@ Virtual
The devices people with disabilities rely on have changed. Today's assistive technology connects to networks, generates data, and requires accounts, agreements, and digital decisions that most individuals were never taught to navigate on their own. When someone enters a workplace, a post-secondary program, or independent living without that preparation, the gap becomes a barrier; and the professionals supporting them are often navigating the same unfamiliar territory. This session builds AI awareness, security fundamentals, and practical technology knowledge for disability service professionals, alongside practical strategies for supporting the people they serve to manage their own technology, protect their digital identity, and self-advocate in environments that will not wait for them to catch up.
Learning Objectives: Participants will:
1. Understand the current assistive technology spectrum from low-tech to AI-powered tools and how internet-connected devices and cloud-based platforms impact individual privacy and autonomy.
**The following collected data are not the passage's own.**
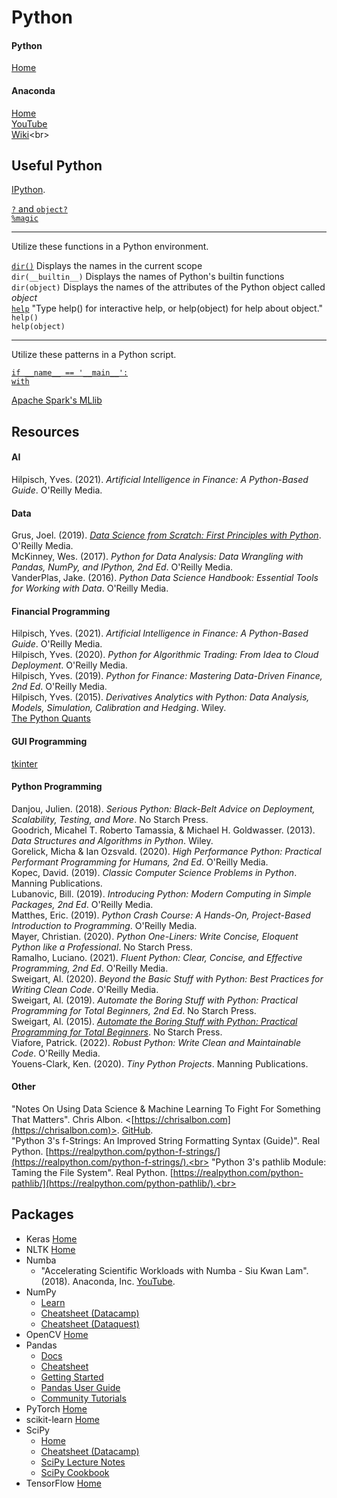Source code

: # Python

#### Python
[Home](https://www.python.org)<br>
####  Anaconda
[Home](https://www.anaconda.com/open-source)<br>
[YouTube](https://www.youtube.com/c/ContinuumIo/)<br>
[Wiki](https://en.wikipedia.org/wiki/Anaconda_(Python_distribution))<br>



## Useful Python

[IPython](https://ipython.readthedocs.io/en/stable/interactive/tutorial.html#).<br>

[`?` and `object?`](https://ipython.readthedocs.io/en/stable/interactive/tutorial.html#the-four-most-helpful-commands)<br>
[`%magic`](https://ipython.readthedocs.io/en/stable/interactive/tutorial.html#magic-functions)<br>

---

Utilize these functions in a Python environment.<br>

[`dir()`](https://docs.python.org/3/library/functions.html#dir) Displays the names in the current scope<br>
`dir(__builtin__)` Displays the names of Python's builtin functions <br>
`dir(object)` Displays the names of the attributes of the Python object called _object_<br>
[`help`](https://docs.python.org/3/library/functions.html#help) "Type help() for interactive help, or help(object) for help about object."<br>
`help()`<br>
`help(object)`<br>

---

Utilize these patterns in a Python script.<br>

[`if __name__ == '__main__':`](https://stackoverflow.com/questions/419163/what-does-if-name-main-do)<br>
[`with`](https://stackoverflow.com/questions/3012488/what-is-the-python-with-statement-designed-for)<br>

[Apache Spark's MLlib](https://spark.apache.org/docs/3.0.0/ml-guide.html)<br>



## Resources

#### AI
Hilpisch, Yves. (2021). _Artificial Intelligence in Finance: A Python-Based Guide_. O'Reilly Media.<br>

#### Data
Grus, Joel. (2019). [_Data Science from Scratch: First Principles with Python_](https://github.com/joelgrus/data-science-from-scratch). O'Reilly Media.<br>
McKinney, Wes. (2017). _Python for Data Analysis: Data Wrangling with Pandas, NumPy, and IPython, 2nd Ed_. O'Reilly Media.<br>
VanderPlas, Jake. (2016). _Python Data Science Handbook: Essential Tools for Working with Data_. O'Reilly Media.<br>

#### Financial Programming
Hilpisch, Yves. (2021). _Artificial Intelligence in Finance: A Python-Based Guide_. O'Reilly Media.<br>
Hilpisch, Yves. (2020). _Python for Algorithmic Trading: From Idea to Cloud Deployment_. O'Reilly Media.<br>
Hilpisch, Yves. (2019). _Python for Finance: Mastering Data-Driven Finance, 2nd Ed_. O'Reilly Media.<br>
Hilpisch, Yves. (2015). _Derivatives Analytics with Python: Data Analysis, Models, Simulation, Calibration and Hedging_. Wiley.<br>
[The Python Quants](https://home.tpq.io/hilpisch/)<br>

#### GUI Programming
[tkinter](https://docs.python.org/3/library/tkinter.html)<br>

#### Python Programming
Danjou, Julien. (2018). _Serious Python: Black-Belt Advice on Deployment, Scalability, Testing, and More_. No Starch Press.<br>
Goodrich, Micahel T. Roberto Tamassia, & Michael H. Goldwasser. (2013). _Data Structures and Algorithms in Python_. Wiley.<br>
Gorelick, Micha & Ian Ozsvald. (2020). _High Performance Python: Practical Performant Programming for Humans, 2nd Ed_. O'Reilly Media.<br>
Kopec, David. (2019). _Classic Computer Science Problems in Python_. Manning Publications.<br>
Lubanovic, Bill. (2019). _Introducing Python: Modern Computing in Simple Packages, 2nd Ed_. O'Reilly Media.<br>
Matthes, Eric. (2019). _Python Crash Course: A Hands-On, Project-Based Introduction to Programming_. O'Reilly Media.<br>
Mayer, Christian. (2020). _Python One-Liners: Write Concise, Eloquent Python like a Professional_. No Starch Press.<br>
Ramalho, Luciano. (2021). _Fluent Python: Clear, Concise, and Effective Programming, 2nd Ed_. O'Reilly Media.<br>
Sweigart, Al. (2020). _Beyond the Basic Stuff with Python: Best Practices for Writing Clean Code_. O'Reilly Media.<br>
Sweigart, Al. (2019). _Automate the Boring Stuff with Python: Practical Programming for Total Beginners, 2nd Ed_. No Starch Press.<br>
Sweigart, Al. (2015). [_Automate the Boring Stuff with Python: Practical Programming for Total Beginners_](https://automatetheboringstuff.com). No Starch Press.<br>
Viafore, Patrick. (2022). _Robust Python: Write Clean and Maintainable Code_. O'Reilly Media.<br>
Youens-Clark, Ken. (2020). _Tiny Python Projects_. Manning Publications.<br>

#### Other
"Notes On Using Data Science & Machine Learning To Fight For Something That Matters". Chris Albon. <[https://chrisalbon.com](https://chrisalbon.com)>. [GitHub](https://github.com/chrisalbon/notes).<br>
"Python 3's f-Strings: An Improved String Formatting Syntax (Guide)". Real Python. [https://realpython.com/python-f-strings/](https://realpython.com/python-f-strings/).<br>
"Python 3's pathlib Module: Taming the File System". Real Python. [https://realpython.com/python-pathlib/](https://realpython.com/python-pathlib/).<br>



## Packages

- Keras [Home](https://keras.io)<br>
- NLTK [Home](http://www.nltk.org)<br>
- Numba<br>
  - "Accelerating Scientific Workloads with Numba - Siu Kwan Lam". (2018). Anaconda, Inc. [YouTube](https://www.youtube.com/watch?v=6oXedk2tGfk).<br>
- NumPy
  - [Learn](https://numpy.org/learn/)<br>
  - [Cheatsheet (Datacamp)](https://www.datacamp.com/community/blog/python-numpy-cheat-sheet)<br>
  - [Cheatsheet (Dataquest)](https://www.dataquest.io/blog/numpy-cheat-sheet/)<br>
- OpenCV [Home](https://opencv.org)<br>
- Pandas
  - [Docs](https://pandas.pydata.org/docs/user_guide/index.html)
  - [Cheatsheet](https://pandas.pydata.org/Pandas_Cheat_Sheet.pdf)<br>
  - [Getting Started](https://pandas.pydata.org/docs/getting_started/index.html)<br>
  - [Pandas User Guide](https://pandas.pydata.org/docs/user_guide/index.html)<br>
  - [Community Tutorials](https://pandas.pydata.org/docs/getting_started/tutorials.html#communitytutorials)<br>
- PyTorch [Home](https://pytorch.org)<br>
- scikit-learn [Home](https://scikit-learn.org/stable/index.html)<br>
- SciPy
  - [Home](https://www.scipy.org)
  - [Cheatsheet (Datacamp)](https://www.datacamp.com/community/blog/python-scipy-cheat-sheet)<br>
  - [SciPy Lecture Notes](https://scipy-lectures.org)<br>
  - [SciPy Cookbook](https://scipy-cookbook.readthedocs.io/index.html)<br>
- TensorFlow [Home](https://www.tensorflow.org)<br>
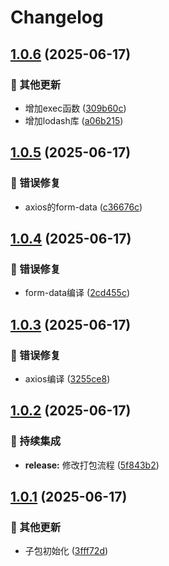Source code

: # Changelog

## [1.0.6](https://github.com/CandriaJS/core-lib/compare/axios-v1.0.5...axios-v1.0.6) (2025-06-17)


### 🔧 其他更新

* 增加exec函数 ([309b60c](https://github.com/CandriaJS/core-lib/commit/309b60c239f61303c3829ef740b46fb64d4da521))
* 增加lodash库 ([a06b215](https://github.com/CandriaJS/core-lib/commit/a06b215ccf524f2251973f7a5f4cfbd0be4d0757))

## [1.0.5](https://github.com/CandriaJS/core-lib/compare/axios-v1.0.4...axios-v1.0.5) (2025-06-17)


### 🐛 错误修复

* axios的form-data ([c36676c](https://github.com/CandriaJS/core-lib/commit/c36676cce24b2148a2434d167da686f83c970f0e))

## [1.0.4](https://github.com/CandriaJS/core-lib/compare/axios-v1.0.3...axios-v1.0.4) (2025-06-17)


### 🐛 错误修复

* form-data编译 ([2cd455c](https://github.com/CandriaJS/core-lib/commit/2cd455c5e548453d5f94ab99a99e3dd7b135556a))

## [1.0.3](https://github.com/CandriaJS/core-lib/compare/axios-v1.0.2...axios-v1.0.3) (2025-06-17)


### 🐛 错误修复

* axios编译 ([3255ce8](https://github.com/CandriaJS/core-lib/commit/3255ce84f7b6f3873c83bb0168261fd8203e3aa3))

## [1.0.2](https://github.com/CandriaJS/core-lib/compare/axios-v1.0.1...axios-v1.0.2) (2025-06-17)


### 🎡 持续集成

* **release:** 修改打包流程 ([5f843b2](https://github.com/CandriaJS/core-lib/commit/5f843b2dcedc3557c9f1336750caed0af08251a2))

## [1.0.1](https://github.com/CandriaJS/core-lib/compare/axios-v1.0.0...axios-v1.0.1) (2025-06-17)


### 🔧 其他更新

* 子包初始化 ([3fff72d](https://github.com/CandriaJS/core-lib/commit/3fff72d718a33d31cbbf8606d63a7515a5e775e4))
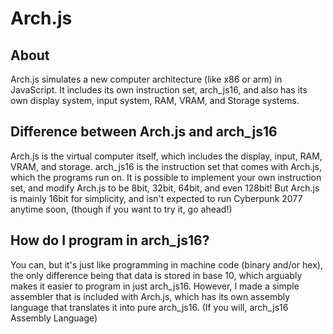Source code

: # Arch.js

## About
Arch.js simulates a new computer architecture (like x86 or arm) in JavaScript.
It includes its own instruction set, arch_js16, and also has its own display system, input system,
RAM, VRAM, and Storage systems.

## Difference between Arch.js and arch_js16
Arch.js is the virtual computer itself, which includes the display, input, RAM, VRAM, and storage.
arch_js16 is the instruction set that comes with Arch.js, which the programs run on.
It is possible to implement your own instruction set, and modify Arch.js to be 8bit, 32bit, 64bit,
and even 128bit! But Arch.js is mainly 16bit for simplicity, and isn't expected to run Cyberpunk 2077 anytime
soon, (though if you want to try it, go ahead!)

## How do I program in arch_js16?
You can, but it's just like programming in machine code (binary and/or hex), the only difference being that data is
stored in base 10, which arguably makes it easier to program in just arch_js16. However, I made a simple
assembler that is included with Arch.js, which has its own assembly language that translates it into pure arch_js16.
(If you will, arch_js16 Assembly Language)
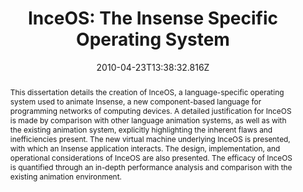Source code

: ---
title: "InceOS: The Insense Specific Operating System"
publication_types:
  - "7"
authors:
  - Paul Harvey
doi: 
abstract: This dissertation details the creation of InceOS, a language-specific operating system used to animate Insense, a new component-based language for programming networks of computing devices. A detailed justification for InceOS is made by comparison with other language animation systems, as well as with the existing animation system, explicitly highlighting the inherent flaws and inefficiencies present. The new virtual machine underlying InceOS is presented, with which an Insense application interacts. The design, implementation, and operational considerations of InceOS are also presented. The efficacy of InceOS is quantified through an in-depth performance analysis and comparison with the existing animation environment. 
draft: false
featured: false
tags:
  - inceOS
  - OS
  - WSN
  - embedded
image:
  filename: featured
  focal_point: Smart
  preview_only: false
date: 2010-04-23T13:38:32.816Z
---
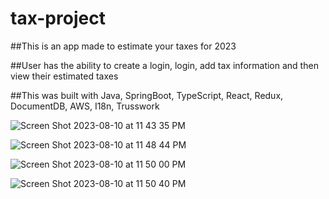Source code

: # tax-project

##This is an app made to estimate your taxes for 2023

##User has the ability to create a login, login, add tax information and then view their estimated taxes

##This was built with Java, SpringBoot, TypeScript, React, Redux, DocumentDB, AWS, I18n, Trusswork

![Screen Shot 2023-08-10 at 11 43 35 PM](https://github.com/chrisbehrens84/tax-project/assets/137439277/c49482ea-a580-4f4f-ae19-660a769a22e6)

![Screen Shot 2023-08-10 at 11 48 44 PM](https://github.com/chrisbehrens84/tax-project/assets/137439277/d177191c-310a-4a43-b114-fba4fedb76dd)

![Screen Shot 2023-08-10 at 11 50 00 PM](https://github.com/chrisbehrens84/tax-project/assets/137439277/1f820057-8417-4776-b3ff-0c1d0f8af4ed)

![Screen Shot 2023-08-10 at 11 50 40 PM](https://github.com/chrisbehrens84/tax-project/assets/137439277/a4a71c9c-5b1e-4631-a5a3-504770134753)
2. Identify the ethical boundaries that apply when a disability service professional recommends, approves, or sets up technology as part of an individual's independence plan.
3. Build foundational AI awareness and security concepts relevant to the technology environments individuals with disabilities are entering.
4. Identify the digital self-advocacy skills gap that occurs when individuals move from settings where technology was managed for them into independent technology management.
5. Develop strategies for supporting the people they serve to communicate functional needs, navigate accommodation processes, and manage their own technology independently.
Speaker: Tiffany Wilson, Founder of WINS Change Access Network.
Certified Rehabilitation Counselor (CRC Ethics hours) and Continuing Education Units (CEUS) will be provided.